FreeBSD Traffic Shaping

Ted Mittelstaedt tedm at toybox.placo.com
Wed Apr 2 23:02:11 UTC 2008



> -----Original Message-----
> From: owner-freebsd-questions at freebsd.org
> [mailto:owner-freebsd-questions at freebsd.org]On Behalf Of
> freebsd at top-consulting.net
> Sent: Wednesday, April 02, 2008 4:51 AM
> To: freebsd-questions at freebsd.org
> Subject: Re: FreeBSD Traffic Shaping
> 
> 
> As far as I know, every carrier bills by 95th percentile.

You better call your carrier and confirm this.

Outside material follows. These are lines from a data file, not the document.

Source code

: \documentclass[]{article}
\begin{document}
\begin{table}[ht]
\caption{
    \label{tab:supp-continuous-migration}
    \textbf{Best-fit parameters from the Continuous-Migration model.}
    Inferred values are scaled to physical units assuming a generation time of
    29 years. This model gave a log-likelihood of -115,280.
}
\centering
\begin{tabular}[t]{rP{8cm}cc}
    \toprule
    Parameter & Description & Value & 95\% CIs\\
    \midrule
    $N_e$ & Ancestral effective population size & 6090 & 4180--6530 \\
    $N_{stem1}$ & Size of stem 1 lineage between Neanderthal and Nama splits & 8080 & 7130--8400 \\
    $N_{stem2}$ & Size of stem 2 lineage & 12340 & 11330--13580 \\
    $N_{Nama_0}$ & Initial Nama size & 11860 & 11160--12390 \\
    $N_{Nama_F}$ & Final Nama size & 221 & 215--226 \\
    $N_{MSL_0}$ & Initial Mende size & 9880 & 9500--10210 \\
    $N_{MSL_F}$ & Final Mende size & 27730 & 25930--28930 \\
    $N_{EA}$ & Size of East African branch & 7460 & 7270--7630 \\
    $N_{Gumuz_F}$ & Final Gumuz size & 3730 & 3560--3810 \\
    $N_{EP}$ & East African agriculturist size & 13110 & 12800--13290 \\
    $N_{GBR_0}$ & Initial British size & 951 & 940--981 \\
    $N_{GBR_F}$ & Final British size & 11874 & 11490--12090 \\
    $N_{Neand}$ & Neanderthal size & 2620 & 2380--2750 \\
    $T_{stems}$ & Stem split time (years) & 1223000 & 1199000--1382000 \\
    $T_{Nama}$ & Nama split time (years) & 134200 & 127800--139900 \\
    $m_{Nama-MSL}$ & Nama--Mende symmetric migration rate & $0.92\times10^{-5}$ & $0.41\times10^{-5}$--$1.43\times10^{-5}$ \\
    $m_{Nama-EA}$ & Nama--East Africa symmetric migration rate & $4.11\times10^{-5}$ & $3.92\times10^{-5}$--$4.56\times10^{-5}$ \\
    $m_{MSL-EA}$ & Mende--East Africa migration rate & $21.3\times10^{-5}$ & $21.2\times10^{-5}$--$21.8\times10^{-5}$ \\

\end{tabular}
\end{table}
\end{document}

The last carrier we had in that did this did in fact NOT bill by peak,
they billed by average.  However, the contract language SEEMED
to say peak.  We were naturally concerned about this after the first
month due to our graphs indicating that we had exceeded the peak.
However, the carrier (AT&T) did not bill a surcharge.  After that
we regularly peaked over the designated MBs
during the contract term with no billing surcharge.  The last
2 months of the contract we got nailed with very high surcharge
fees for the last 2 month use period.  Needless to say we did
not renew the contract and the
matter is in litigation now.  We never got a satisfactory answer
from anyone there as to what calculation they used to determine
how the surcharge was calculated.

Of course it was our dumb fault.  In the future if we ever sign
any of those bandwidth contracts again we will require the carrier
to supply in the contract the mathematical formula they use to
calculate whether or not a surcharge applies.  We will then
read the formula and determine for ourself whether it means
peak or average.

> This particular server is colocated and the bandwidth average is  
> 2.35mbps while the 95th is 3.7mbps.
> 
> I don't want my clients to have to compete for bandwidth - if 1000  
> users share a 3mbps fixed pipe, they will each get 3k/sec -. Rather I  
> want to guarantee a fixed output for each client. This ensures  
> adequate speed for everyone AND flattens out my peaks.
>

Except that during the vallys of your utilization your clients
will be limited as well - meaning that if for example your bandwidth from
2-3am is only .5Mbps, 3Mbps would be available - and if one of
your clients happened to want to use 3Mps, his transfer will be
pushed forward out of the 2-3am time period and into the 2-8am
period.  Meanwhile your carrier gets away scott-free because
they didn't have to supply you with the 3.5Mbs during the night,
even though you were entitled to it.

Anyway, I'm sure your going to do what you feel like and damn the
advice everyone is giving - hopefully it works out for you.  I
personally think these kinds of contracts are devices to make
the carrier a windfall they don't deserve, and I hope that
you manage to "beat" the contract and extract your last available
byte without penalty - because the more people that manage to
do this the less lurative these dumb contracts will be and the
less incentive the carriers will have to offer them - but I
think in your case your up against a telco who has a lot of
experience screwing over customers, and they will find out some
way to apply the surcharge no matter what you do.